稍微有一點動靜, 空曠的殿堂裡都會響起迴盪的聲響。阿絮走到大殿中央,從四角天窗射入的光線在半空, 她伸出手, 穿過四條光線匯聚的點,地上落下黑色的影子。再過一會太陽完全下山了, 連這點光都沒有了。阿絮靠著一根柱子慢慢坐下,抱著肩膀懊悔, 剛才都沒問雪麒麟會不會給她送飯,殿裡有廁所沒,不然怎麼吃飯上廁所啊?沒飯吃就算了,頂多餓一會, 那上廁所呢?難道就地解決?

阿絮搖搖頭,告誡自己別想那些亂七八糟的, 往小天窗外望了望, 天色越來越暗,乾脆先睡一覺好了, 白天操縱雪絲燕花了太多精力,又爬了那麼久的山,跟雪麒麟對峙也傷了不少腦筋,總之, 她現在很累,需要先休息一會。

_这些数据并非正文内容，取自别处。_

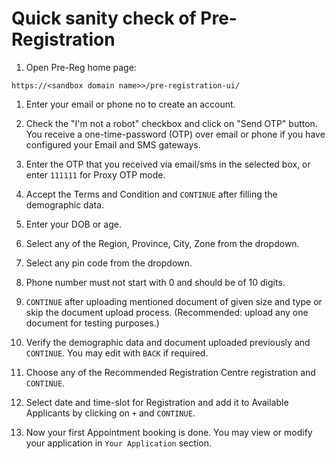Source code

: # Quick sanity check of Pre-Registration
	
1. Open Pre-Reg home page:
```
https://<sandbox domain name>>/pre-registration-ui/
```

1. Enter your email or phone no to create an account. 

1. Check the "I'm not a robot" checkbox and click on "Send OTP" button.  You receive a one-time-password (OTP) over email or phone if you have configured your Email and SMS gateways. 

1. Enter the OTP that you received via email/sms  in the selected box, or enter `111111` for Proxy OTP mode.

1. Accept the Terms and Condition and `CONTINUE` after filling the demographic data.

1. Enter your DOB or age.  

1. Select any of the Region, Province, City, Zone from the dropdown.

1. Select any pin code from the dropdown.

1. Phone number must not start with 0 and should be of 10 digits.

1. `CONTINUE` after uploading mentioned document of given size and type or skip the document upload process. (Recommended: upload any one document for testing purposes.)

1. Verify the demographic data and document uploaded previously and `CONTINUE`.  You may edit with `BACK` if required.

1. Choose any of the Recommended Registration Centre registration and `CONTINUE`.

1. Select date and time-slot for Registration and add it to Available Applicants by clicking on `+` and `CONTINUE`.

1. Now your first Appointment booking is done.  You may view or modify your application in `Your Application` section.
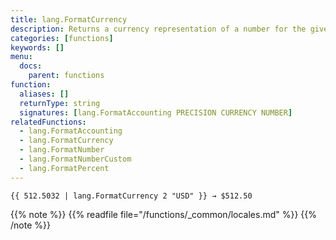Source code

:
 ```yaml
---
title: lang.FormatCurrency
description: Returns a currency representation of a number for the given currency and precision for the current language.
categories: [functions]
keywords: []
menu:
  docs:
    parent: functions
function:
  aliases: []
  returnType: string
  signatures: [lang.FormatAccounting PRECISION CURRENCY NUMBER]
relatedFunctions:
  - lang.FormatAccounting
  - lang.FormatCurrency
  - lang.FormatNumber
  - lang.FormatNumberCustom
  - lang.FormatPercent
---
```


```go-html-template
{{ 512.5032 | lang.FormatCurrency 2 "USD" }} → $512.50
```

{{% note %}}
{{% readfile file="/functions/_common/locales.md" %}}
{{% /note %}}
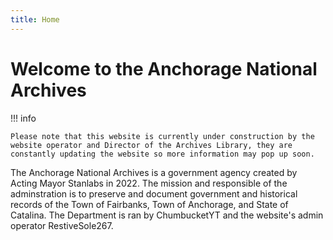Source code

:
 ```yaml
---
title: Home
---
```

# Welcome to the Anchorage National Archives

!!! info

    Please note that this website is currently under construction by the website operator and Director of the Archives Library, they are constantly updating the website so more information may pop up soon.

The Anchorage National Archives is a government agency created by Acting Mayor Stanlabs in 2022. The mission and responsible of the adminstration is to preserve and document government and historical records of the Town of Fairbanks, Town of Anchorage, and State of Catalina. The Department is ran by ChumbucketYT and the website's admin operator RestiveSole267.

好在大殿裡光線雖然暗,但比很暖和,也很安靜, 阿絮坐在地上靠著牆,脫下披風蓋在身上,閉上眼想,不知道秋寧現在怎麼樣了,雪麒麟有沒有為難她,如果什剎在那的話,希望什剎能幫幫她......想著想著,阿絮漸漸睡著了,不過並沒有睡多長時間,原本她以為那麼累,會一覺睡到大天亮的,結果沒有想到半夜就醒了。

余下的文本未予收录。